Search the records below for the word "импортируем" and show every line where it occurs.

(Saved data entries)

#####

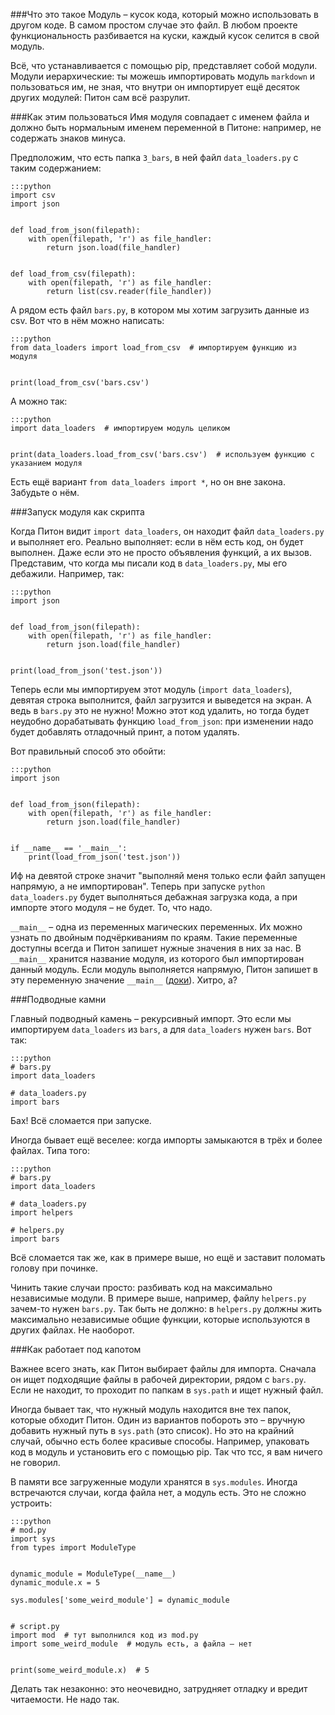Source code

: ###Что это такое
Модуль – кусок кода, который можно использовать в другом коде. В самом простом случае это файл.
В любом проекте функциональность разбивается на куски, каждый кусок селится в свой модуль.

Всё, что устанавливается с помощью pip, представляет собой модули. Модули иерархические:
ты можешь импортировать модуль `markdown` и пользоваться им, не зная, что внутри он импортирует
ещё десяток других модулей: Питон сам всё разрулит.


###Как этим пользоваться
Имя модуля совпадает с именем файла и должно быть нормальным именем переменной в Питоне: например, не содержать
знаков минуса.

Предположим, что есть папка `3_bars`, в ней файл `data_loaders.py` с таким содержанием:

    :::python
    import csv
    import json
    
    
    def load_from_json(filepath):
        with open(filepath, 'r') as file_handler:
            return json.load(file_handler)
    
    
    def load_from_csv(filepath):
        with open(filepath, 'r') as file_handler:
            return list(csv.reader(file_handler))

А рядом есть файл `bars.py`, в котором мы хотим загрузить данные из csv. Вот что в нём можно написать:

    :::python
    from data_loaders import load_from_csv  # импортируем функцию из модуля
    
    
    print(load_from_csv('bars.csv')

А можно так:

    :::python
    import data_loaders  # импортируем модуль целиком
    
    
    print(data_loaders.load_from_csv('bars.csv')  # используем функцию с указанием модуля

Есть ещё вариант `from data_loaders import *`, но он вне закона. Забудьте о нём.


###Запуск модуля как скрипта

Когда Питон видит `import data_loaders`, он находит файл `data_loaders.py` и выполняет его. Реально выполняет:
если в нём есть код, он будет выполнен. Даже если это не просто объявления функций, а их вызов. Представим,
что когда мы писали код в `data_loaders.py`, мы его дебажили. Например, так:

    :::python
    import json
    
    
    def load_from_json(filepath):
        with open(filepath, 'r') as file_handler:
            return json.load(file_handler)


    print(load_from_json('test.json'))


Теперь если мы импортируем этот модуль (`import data_loaders`), девятая строка выполнится, файл загрузится и выведется
на экран. А ведь в `bars.py` это не нужно! Можно этот код удалить, но тогда будет неудобно дорабатывать функцию
`load_from_json`: при изменении надо будет добавлять отладочный принт, а потом удалять.

Вот правильный способ это обойти:

    :::python
    import json
    
    
    def load_from_json(filepath):
        with open(filepath, 'r') as file_handler:
            return json.load(file_handler)


    if __name__ == '__main__':
        print(load_from_json('test.json'))

Иф на девятой строке значит "выполняй меня только если файл запущен напрямую, а не импортирован".
Теперь при запуске `python data_loaders.py` будет выполняться дебажная загрузка кода, а
при импорте этого модуля – не будет. То, что надо.

`__main__` – одна из переменных магических переменных. Их можно узнать по двойным подчёркиваниям по краям.
Такие переменные доступны всегда и Питон запишет нужные значения в них за нас. В `__main__` хранится название модуля,
из которого был импортирован данный модуль. Если модуль выполняется напрямую, Питон запишет в эту переменную
значение `__main__` ([доки](https://docs.python.org/3/library/__main__.html)). Хитро, а?


###Подводные камни

Главный подводный камень – рекурсивный импорт. Это если мы импортируем `data_loaders` из `bars`, а для `data_loaders`
нужен `bars`. Вот так:

    :::python
    # bars.py
    import data_loaders
    
    # data_loaders.py
    import bars

Бах! Всё сломается при запуске.

Иногда бывает ещё веселее: когда импорты замыкаются в трёх и более файлах. Типа того:

    :::python
    # bars.py
    import data_loaders
    
    # data_loaders.py
    import helpers
    
    # helpers.py
    import bars

Всё сломается так же, как в примере выше, но ещё и заставит поломать голову при починке.

Чинить такие случаи просто: разбивать код на максимально независимые модули. В примере выше, например,
файлу `helpers.py` зачем-то нужен `bars.py`. Так быть не должно: в `helpers.py` должны жить
максимально независимые общие функции, которые используются в других файлах. Не наоборот.


###Как работает под капотом

Важнее всего знать, как Питон выбирает файлы для импорта. Сначала он ищет подходящие файлы в рабочей директории,
рядом с `bars.py`. Если не находит, то проходит по папкам в `sys.path` и ищет нужный файл.

Иногда бывает так, что нужный модуль находится вне тех папок, которые обходит Питон. Один из вариантов побороть это
 – вручную добавить нужный путь в `sys.path` (это список). Но это на крайний случай, обычно есть более красивые способы.
Например, упаковать код в модуль и установить его с помощью pip. Так что тсс, я вам ничего не говорил.
 
В памяти все загруженные модули хранятся в `sys.modules`. Иногда встречаются случаи, когда файла нет, а модуль есть.
Это не сложно устроить:

    :::python
    # mod.py
    import sys
    from types import ModuleType
    
    
    dynamic_module = ModuleType(__name__)
    dynamic_module.x = 5
    
    sys.modules['some_weird_module'] = dynamic_module


    # script.py
    import mod  # тут выполнился код из mod.py
    import some_weird_module  # модуль есть, а файла – нет
    
    
    print(some_weird_module.x)  # 5


Делать так незаконно: это неочевидно, затрудняет отладку и вредит читаемости. Не надо так.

#####

_Your response_
    from data_loaders import load_from_csv  # импортируем функцию из модуля
    import data_loaders  # импортируем модуль целиком
Теперь если мы импортируем этот модуль (`import data_loaders`), девятая строка выполнится, файл загрузится и выведется
Главный подводный камень – рекурсивный импорт. Это если мы импортируем `data_loaders` из `bars`, а для `data_loaders`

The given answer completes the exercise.